## Exercise instructions
Copy the records. Keep every line exactly as it is.

## Exercise data
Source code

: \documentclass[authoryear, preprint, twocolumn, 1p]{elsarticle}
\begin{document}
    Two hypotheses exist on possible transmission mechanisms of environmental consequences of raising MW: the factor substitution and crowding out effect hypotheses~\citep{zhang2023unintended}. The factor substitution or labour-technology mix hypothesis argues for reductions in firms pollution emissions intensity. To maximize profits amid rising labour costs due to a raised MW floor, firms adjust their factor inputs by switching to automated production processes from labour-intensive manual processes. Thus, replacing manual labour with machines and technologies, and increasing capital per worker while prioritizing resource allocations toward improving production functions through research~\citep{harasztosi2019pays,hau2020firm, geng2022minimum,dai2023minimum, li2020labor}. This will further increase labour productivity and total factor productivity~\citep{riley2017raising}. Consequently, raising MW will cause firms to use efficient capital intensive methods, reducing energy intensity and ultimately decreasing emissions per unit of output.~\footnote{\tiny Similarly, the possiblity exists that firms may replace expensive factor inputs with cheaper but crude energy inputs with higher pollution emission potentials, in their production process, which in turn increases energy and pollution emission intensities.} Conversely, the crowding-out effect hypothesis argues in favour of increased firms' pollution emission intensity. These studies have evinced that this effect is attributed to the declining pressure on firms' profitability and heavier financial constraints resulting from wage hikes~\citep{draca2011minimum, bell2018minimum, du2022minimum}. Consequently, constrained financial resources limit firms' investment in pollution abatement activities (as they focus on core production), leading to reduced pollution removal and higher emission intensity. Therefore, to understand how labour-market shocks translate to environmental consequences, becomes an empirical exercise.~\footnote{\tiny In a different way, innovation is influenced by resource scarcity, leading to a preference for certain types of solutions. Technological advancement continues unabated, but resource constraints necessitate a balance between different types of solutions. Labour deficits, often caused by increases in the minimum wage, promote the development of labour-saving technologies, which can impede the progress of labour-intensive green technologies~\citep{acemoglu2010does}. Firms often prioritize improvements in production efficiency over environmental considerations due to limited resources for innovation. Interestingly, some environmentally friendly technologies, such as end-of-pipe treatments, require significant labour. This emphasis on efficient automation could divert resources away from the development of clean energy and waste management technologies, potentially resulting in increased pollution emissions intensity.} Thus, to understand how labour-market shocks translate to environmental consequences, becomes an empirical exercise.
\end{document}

## Response to this task
Source code

: \documentclass[authoryear, preprint, twocolumn, 1p]{elsarticle}
\begin{document}
    Two hypotheses exist on possible transmission mechanisms of environmental consequences of raising MW: the factor substitution and crowding out effect hypotheses~\citep{zhang2023unintended}. The factor substitution or labour-technology mix hypothesis argues for reductions in firms pollution emissions intensity. To maximize profits amid rising labour costs due to a raised MW floor, firms adjust their factor inputs by switching to automated production processes from labour-intensive manual processes. Thus, replacing manual labour with machines and technologies, and increasing capital per worker while prioritizing resource allocations toward improving production functions through research~\citep{harasztosi2019pays,hau2020firm, geng2022minimum,dai2023minimum, li2020labor}. This will further increase labour productivity and total factor productivity~\citep{riley2017raising}. Consequently, raising MW will cause firms to use efficient capital intensive methods, reducing energy intensity and ultimately decreasing emissions per unit of output.~\footnote{\tiny Similarly, the possiblity exists that firms may replace expensive factor inputs with cheaper but crude energy inputs with higher pollution emission potentials, in their production process, which in turn increases energy and pollution emission intensities.} Conversely, the crowding-out effect hypothesis argues in favour of increased firms' pollution emission intensity. These studies have evinced that this effect is attributed to the declining pressure on firms' profitability and heavier financial constraints resulting from wage hikes~\citep{draca2011minimum, bell2018minimum, du2022minimum}. Consequently, constrained financial resources limit firms' investment in pollution abatement activities (as they focus on core production), leading to reduced pollution removal and higher emission intensity. Therefore, to understand how labour-market shocks translate to environmental consequences, becomes an empirical exercise.~\footnote{\tiny In a different way, innovation is influenced by resource scarcity, leading to a preference for certain types of solutions. Technological advancement continues unabated, but resource constraints necessitate a balance between different types of solutions. Labour deficits, often caused by increases in the minimum wage, promote the development of labour-saving technologies, which can impede the progress of labour-intensive green technologies~\citep{acemoglu2010does}. Firms often prioritize improvements in production efficiency over environmental considerations due to limited resources for innovation. Interestingly, some environmentally friendly technologies, such as end-of-pipe treatments, require significant labour. This emphasis on efficient automation could divert resources away from the development of clean energy and waste management technologies, potentially resulting in increased pollution emissions intensity.} Thus, to understand how labour-market shocks translate to environmental consequences, becomes an empirical exercise.
\end{document}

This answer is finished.